Many years ago, I had shown in The Caliban Complex that the hero is the polar opposite of the scapegoat:
HERO MYTH AS MIRROR IMAGE, OR POLAR OPPOSITE, OF THE SCAPEGOAT MYTH
I. SCAPEGOAT MYTH
-claims scapegoat acted alone in perpetrating the deed which certainly each member of the group contemplated or ventured upon
-represents deed as evil
-represents selves as guilt-free
-pretense of moral strength
-projects blame onto scapegoat (GUILT) to expiate memory of harm or imagined harm
-deed is murder of primal father
-possible oral fixation?; possible regression from phallic position? Cf. paragraph 4
II. HERO MYTH
-moves to free himself from group
-claims to have acted alone in accomplishing the deed, which certainly only the group as a whole would have ventured upon
-represents deed as good
-represents self as brave (pretense of strength)
-relates to group his hero’s deeds which he has invented (NARCISSISM) to expiate memory of harm or imagined harm
-deed is murder of primal father
-possible phallic fixation? (Note that a typical feature of the phallic type, according to Reich, is his potential transition, or regression, to the oral position. Cf. paragraph 4)
-identifies with HERO/ARTIST
In the SCAPEGOAT MYTH the focal interactional issue between group and scapegoat is guilt. In the HERO MYTH the focal interactional issue between the hero-artist and the group is narcissism. As polar opposites, guilt and narcissism are susceptible of simultaneous, defensive negation.

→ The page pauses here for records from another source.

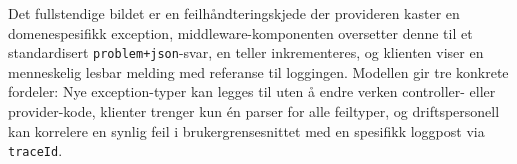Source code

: Det fullstendige bildet er en feilhåndteringskjede der provideren kaster en domenespesifikk exception, middleware-komponenten oversetter denne til et standardisert \texttt{problem+json}-svar, en teller inkrementeres, og klienten viser en menneskelig lesbar melding med referanse til loggingen. Modellen gir tre konkrete fordeler: Nye exception-typer kan legges til uten å endre verken controller- eller provider-kode, klienter trenger kun én parser for alle feiltyper, og driftspersonell kan korrelere en synlig feil i brukergrensesnittet med en spesifikk loggpost via \texttt{traceId}.
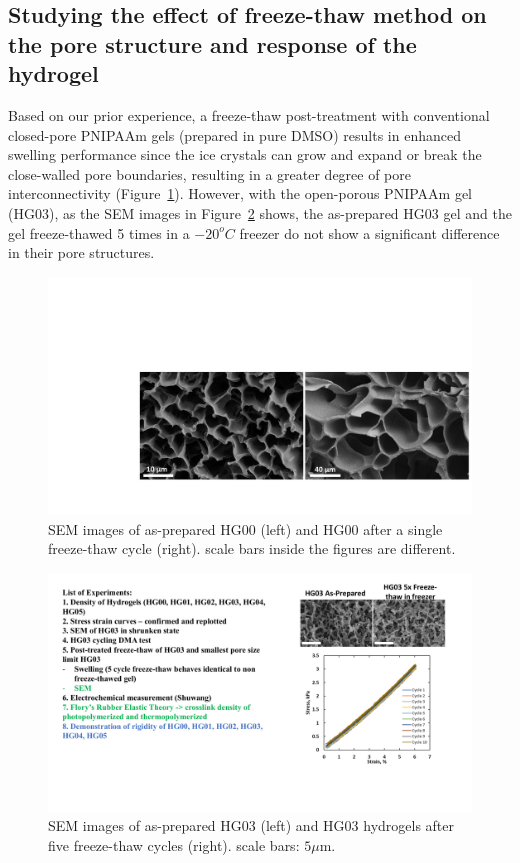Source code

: \subsection{Studying the effect of freeze-thaw method on the pore structure and response of the hydrogel}
Based on our prior experience, a freeze-thaw post-treatment with conventional closed-pore PNIPAAm gels (prepared in pure DMSO) results in enhanced swelling performance since the ice crystals can grow and expand or break the close-walled pore boundaries, resulting in a greater degree of pore interconnectivity (Figure~\ref{fig:freeze}). However, with the open-porous PNIPAAm gel (HG03), as the SEM images in Figure~\ref{fig:freeze1} shows, the as-prepared HG03 gel and the gel freeze-thawed 5 times in a $-20^{o}C$ freezer do not show a significant difference in their pore structures.

\begin{figure}[!th]
      \centering
      \includegraphics[width=\textwidth]{freeze.pdf}
      \caption{SEM images of as-prepared HG00 (left) and HG00 after a single freeze-thaw cycle (right). scale bars inside the figures are different.}
      \label{fig:freeze}
\end{figure}

\begin{figure}[!th]
      \centering
      \includegraphics[width=\textwidth]{freeze1.pdf}
      \caption{SEM images of as-prepared HG03 (left)  and HG03 hydrogels after five freeze-thaw cycles (right). scale bars: $5\mu$m.}
      \label{fig:freeze1}
\end{figure}

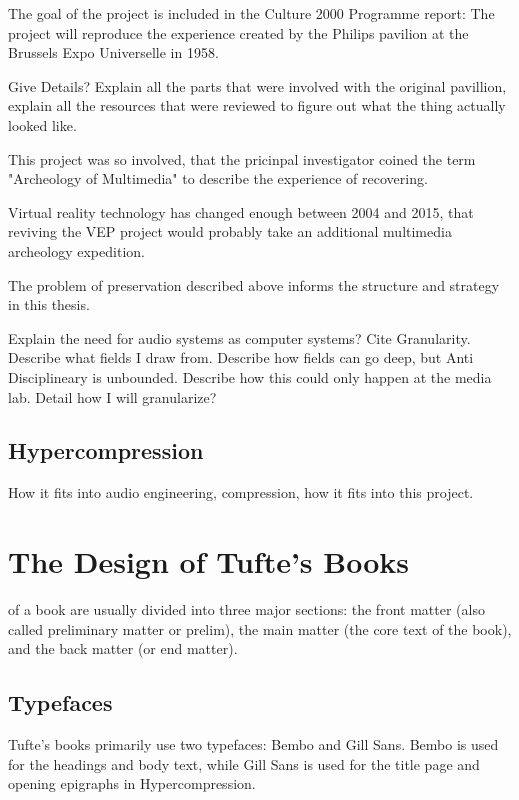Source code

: \documentclass{tufte-book}
\newcommand{\thesis}{Hypercompression\xspace}
\begin{document}
The goal of the project is included in the Culture 2000 Programme report:
The project will reproduce the experience created by the Philips pavilion at the Brussels Expo
Universelle in 1958. 

Give Details? Explain all the parts that were involved with the original pavillion, explain all the resources that were reviewed to figure out what the thing actually looked like. 

This project was so involved, that the pricinpal investigator coined the term "Archeology of Multimedia" to describe the experience of recovering\cite{TODO}. 

Virtual reality technology has changed enough between 2004 and 2015, that reviving the VEP project would probably take an additional multimedia archeology expedition.

The problem of preservation described above informs the structure and strategy in this thesis. 

Explain the need for audio systems as computer systems? Cite Granularity. Describe what fields I draw from. Describe how fields can go deep, but Anti Disciplineary is unbounded. Describe how this could only happen at the media lab. Detail how I will granularize?

\section{Hypercompression}
How it fits into audio engineering, compression, how it fits into this project. 


\mainmatter


\chapter{The Design of Tufte's Books}
\label{ch:tufte-design}


 of a book are usually divided into three major
sections: the front matter (also called preliminary matter or prelim), the
main matter (the core text of the book), and the back matter (or end
matter).

\section{Typefaces}\label{sec:typefaces1}

Tufte's books primarily use two typefaces: Bembo and Gill Sans.  Bembo is used
for the headings and body text, while Gill Sans is used for the title page and
opening epigraphs in \thesis.
\end{document}
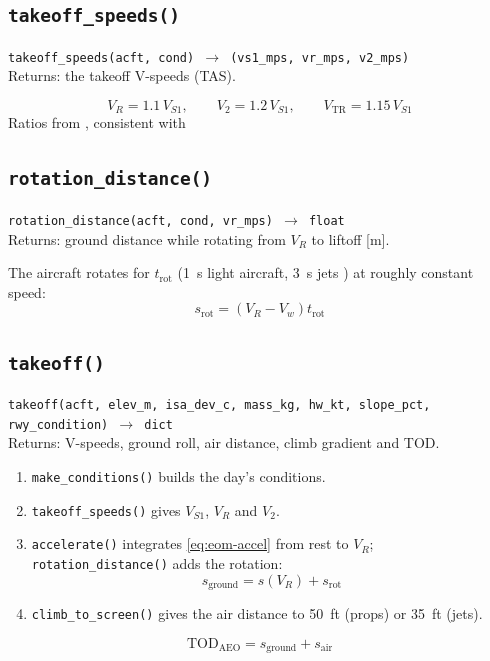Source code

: \documentclass[11pt,letterpaper]{article}
\numberwithin{equation}{section}
\newcommand{\func}[2]{\begin{funcbox}\texttt{#1}\\[2pt]{\color{ink3}Returns:} #2\end{funcbox}}
\newcommand{\code}[1]{\textmd{\texttt{#1}}}
\begin{document}
\subsection{\code{takeoff\_speeds()}}
\func{takeoff\_speeds(acft, cond) $\rightarrow$ (vs1\_mps, vr\_mps, v2\_mps)}{the takeoff V-speeds (TAS).}
\begin{equation}
V_R = 1.1\,V_{S1}, \qquad V_2 = 1.2\,V_{S1}, \qquad V_\text{TR} = 1.15\,V_{S1} \label{eq:vspeeds}
\end{equation}
Ratios from \cite[Ch.~17]{RAYMER}, consistent with \cite[\S25.107.]{14CFR25}

\subsection{\code{rotation\_distance()}}
\func{rotation\_distance(acft, cond, vr\_mps) $\rightarrow$ float}{ground distance while rotating from $V_R$ to liftoff [m].}
The aircraft rotates for $t_\text{rot}$ (\SI{1}{s} light aircraft, \SI{3}{s} jets \cite{RAYMER}) at roughly constant speed:
\begin{equation}
s_\text{rot} = \left(V_R - V_w\right)t_\text{rot} \label{eq:s-rot}
\end{equation}

\subsection{\code{takeoff()}}
\func{takeoff(acft, elev\_m, isa\_dev\_c, mass\_kg, hw\_kt, slope\_pct, rwy\_condition) $\rightarrow$ dict}{V-speeds, ground roll, air distance, climb gradient and TOD.}
\begin{enumerate}
\item \code{make\_conditions()} builds the day's conditions.
\item \code{takeoff\_speeds()} gives $V_{S1}$, $V_R$ and $V_2$.
\item \code{accelerate()} integrates \eqref{eq:eom-accel} from rest to $V_R$; \code{rotation\_distance()} adds the rotation:
\begin{equation}
s_\text{ground} = s(V_R) + s_\text{rot} \label{eq:s-ground}
\end{equation}
\item \code{climb\_to\_screen()} gives the air distance to \SI{50}{ft} (props) or \SI{35}{ft} (jets).
\end{enumerate}
\begin{equation}
\text{TOD}_\text{AEO} = s_\text{ground} + s_\text{air} \label{eq:tod}
\end{equation}
\end{document}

Dr. Shengold is a big fan of 1984. I wonder what he would make of this? How does this material clarify the psychoanalytic significance of the character Emmanuel Goldstein? Who is Goldstein — what role did he play in Orwell’s inner world?
I am also reminded of the fact that C. Fred Alford maintains, based on his experience in A.K. Rice Conference groups, that the scapegoat in a group stands in the place of the leader of the group.